- John S. and Elizabeth Beem Holmes Barn
- U.S. National Register of Historic Places
- Location: County Road G50
- Nearest city: St. Charles, Iowa
- Coordinates: 41°17′00″N 93°57′13″W﻿ / ﻿41.28337°N 93.95372°W
- Area: less than one acre
- Built: 1875
- MPS: Legacy in Stone: The Settlement Era of Madison County, Iowa TR
- NRHP reference No.: 87001665
- Added to NRHP: September 29, 1987

= John S. and Elizabeth Beem Holmes Barn =

The John S. and Elizabeth Beem Holmes Barn is a historic building located on a farm southwest of St. Charles, Iowa, United States. The Holmes' settled in Madison County in 1854 from Indiana.

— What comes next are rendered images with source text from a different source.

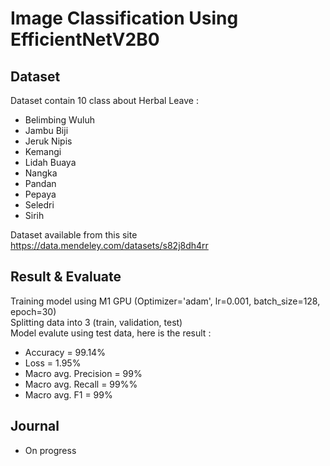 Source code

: # Image Classification Using EfficientNetV2B0
## Dataset
Dataset contain 10 class about Herbal Leave :  <br>
- Belimbing Wuluh<br>
- Jambu Biji<br>
- Jeruk Nipis<br>
- Kemangi<br>
- Lidah Buaya<br>
- Nangka<br>
- Pandan<br>
- Pepaya<br>
- Seledri<br>
- Sirih<br>

Dataset available from this site https://data.mendeley.com/datasets/s82j8dh4rr <br>
## Result & Evaluate
Training model using M1 GPU (Optimizer='adam', lr=0.001, batch_size=128, epoch=30)<br>
Splitting data into 3 (train, validation, test)<br>
Model evalute using test data, here is the result :<br>
- Accuracy = 99.14%<br>
- Loss = 1.95%<br>
- Macro avg. Precision = 99%<br>
- Macro avg. Recall = 99%%<br>
- Macro avg. F1 = 99%<br>
## Journal
- On progress<br>



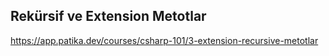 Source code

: Rekürsif ve Extension Metotlar
---
https://app.patika.dev/courses/csharp-101/3-extension-recursive-metotlar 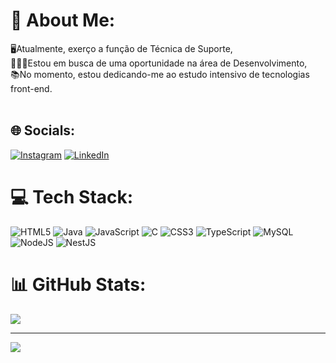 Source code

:# 💫 About Me:
🖥️Atualmente, exerço a função de Técnica de Suporte,<br>👩🏻‍💻Estou em busca de uma oportunidade na área de Desenvolvimento,<br>📚No momento, estou dedicando-me ao estudo intensivo de tecnologias front-end.<br><br>


## 🌐 Socials:
[![Instagram](https://img.shields.io/badge/Instagram-%23E4405F.svg?logo=Instagram&logoColor=white)](https://instagram.com/milena_kamitani) [![LinkedIn](https://img.shields.io/badge/LinkedIn-%230077B5.svg?logo=linkedin&logoColor=white)](https://linkedin.com/in/milena-kamitami-40ab8b207) 

# 💻 Tech Stack:
![HTML5](https://img.shields.io/badge/html5-%23E34F26.svg?style=for-the-badge&logo=html5&logoColor=white) ![Java](https://img.shields.io/badge/java-%23ED8B00.svg?style=for-the-badge&logo=openjdk&logoColor=white) ![JavaScript](https://img.shields.io/badge/javascript-%23323330.svg?style=for-the-badge&logo=javascript&logoColor=%23F7DF1E) ![C](https://img.shields.io/badge/c-%2300599C.svg?style=for-the-badge&logo=c&logoColor=white) ![CSS3](https://img.shields.io/badge/css3-%231572B6.svg?style=for-the-badge&logo=css3&logoColor=white) ![TypeScript](https://img.shields.io/badge/typescript-%23007ACC.svg?style=for-the-badge&logo=typescript&logoColor=white) ![MySQL](https://img.shields.io/badge/mysql-4479A1.svg?style=for-the-badge&logo=mysql&logoColor=white) ![NodeJS](https://img.shields.io/badge/node.js-6DA55F?style=for-the-badge&logo=node.js&logoColor=white) ![NestJS](https://img.shields.io/badge/nestjs-%23E0234E.svg?style=for-the-badge&logo=nestjs&logoColor=white)
# 📊 GitHub Stats:
<!-- ![](https://github-readme-stats.vercel.app/api?username=Milena-Kamitani&theme=monokai&hide_border=false&include_all_commits=true&count_private=true)<br/> -->
<!-- ![](https://github-readme-streak-stats.herokuapp.com/?user=Milena-Kamitani&theme=monokai&hide_border=false)<br/> -->
![](https://github-readme-stats.vercel.app/api/top-langs/?username=Milena-Kamitani&theme=monokai&hide_border=false&include_all_commits=true&count_private=true&layout=compact)

---
[![](https://visitcount.itsvg.in/api?id=Milena-Kamitani&icon=0&color=0)](https://visitcount.itsvg.in)


<!-- Proudly created with GPRM ( https://gprm.itsvg.in ) -->
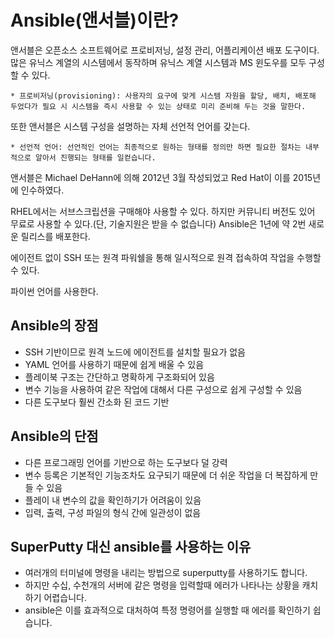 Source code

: # Ansible(앤서블)이란?

앤서블은 오픈소스 소프트웨어로 프로비저닝, 설정 관리, 어플리케이션 배포 도구이다. 많은 유닉스 계열의 시스템에서 동작하며 유닉스 계열 시스템과 MS 윈도우를 모두 구성할 수 있다.

    * 프로비저닝(provisioning): 사용자의 요구에 맞게 시스템 자원을 할당, 배치, 배포해 두었다가 필요 시 시스템을 즉시 사용할 수 있는 상태로 미리 준비해 두는 것을 말한다. 

또한 앤서블은 시스템 구성을 설명하는 자체 선언적 언어를 갖는다.

    * 선언적 언어: 선언적인 언어는 최종적으로 원하는 형태를 정의만 하면 필요한 절차는 내부적으로 알아서 진행되는 형태를 일컫습니다.

앤서블은 Michael DeHann에 의해 2012년 3월 작성되었고 Red Hat이 이를 2015년에 인수하였다. 

RHEL에서는 서브스크립션을 구매해야 사용할 수 있다. 하지만 커뮤니티 버전도 있어 무료로 사용할 수 있다.(단, 기술지원은 받을 수 없습니다) Ansible은 1년에 약 2번 새로운 릴리스를 배포한다.

에이전트 없이 SSH 또는 원격 파워쉘을 통해 일시적으로 원격 접속하여 작업을 수행할 수 있다.

파이썬 언어를 사용한다.

## Ansible의 장점

- SSH 기반이므로 원격 노드에 에이전트를 설치할 필요가 없음
- YAML 언어를 사용하기 때문에 쉽게 배울 수 있음
- 플레이북 구조는 간단하고 명확하게 구조화되어 있음
- 변수 기능을 사용하여 같은 작업에 대해서 다른 구성으로 쉽게 구성할 수 있음
- 다른 도구보다 훨씬 간소화 된 코드 기반

## Ansible의 단점

- 다른 프로그래밍 언어를 기반으로 하는 도구보다 덜 강력
- 변수 등록은 기본적인 기능조차도 요구되기 때문에 더 쉬운 작업을 더 복잡하게 만들 수 있음
- 플레이 내 변수의 값을 확인하기가 어려움이 있음
- 입력, 출력, 구성 파일의 형식 간에 일관성이 없음

## SuperPutty 대신 ansible를 사용하는 이유

- 여러개의 터미널에 명령을 내리는 방법으로 superputty를 사용하기도 합니다.
- 하지만 수십, 수천개의 서버에 같은 명령을 입력할때 에러가 나타나는 상황을 캐치하기 어렵습니다.
- ansible은 이를 효과적으로 대처하여 특정 명령어를 실행할 때 에러를 확인하기 쉽습니다.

Their initial 40 acre farm eventually expanded to a 350 acre. John Holmes farmed, raised livestock, and held several local offices in the community. This building is a fine example of a vernacular limestone farm building. The 1½-story structure is composed of large blocks of locally quarried finished cut stone. It is equivalent in height to a three-story building. There was an attempt some time ago to stucco the structure in order to preserve the stone, however, a storm a few hours after it was applied washed most of it off. It was listed on the National Register of Historic Places in 1987.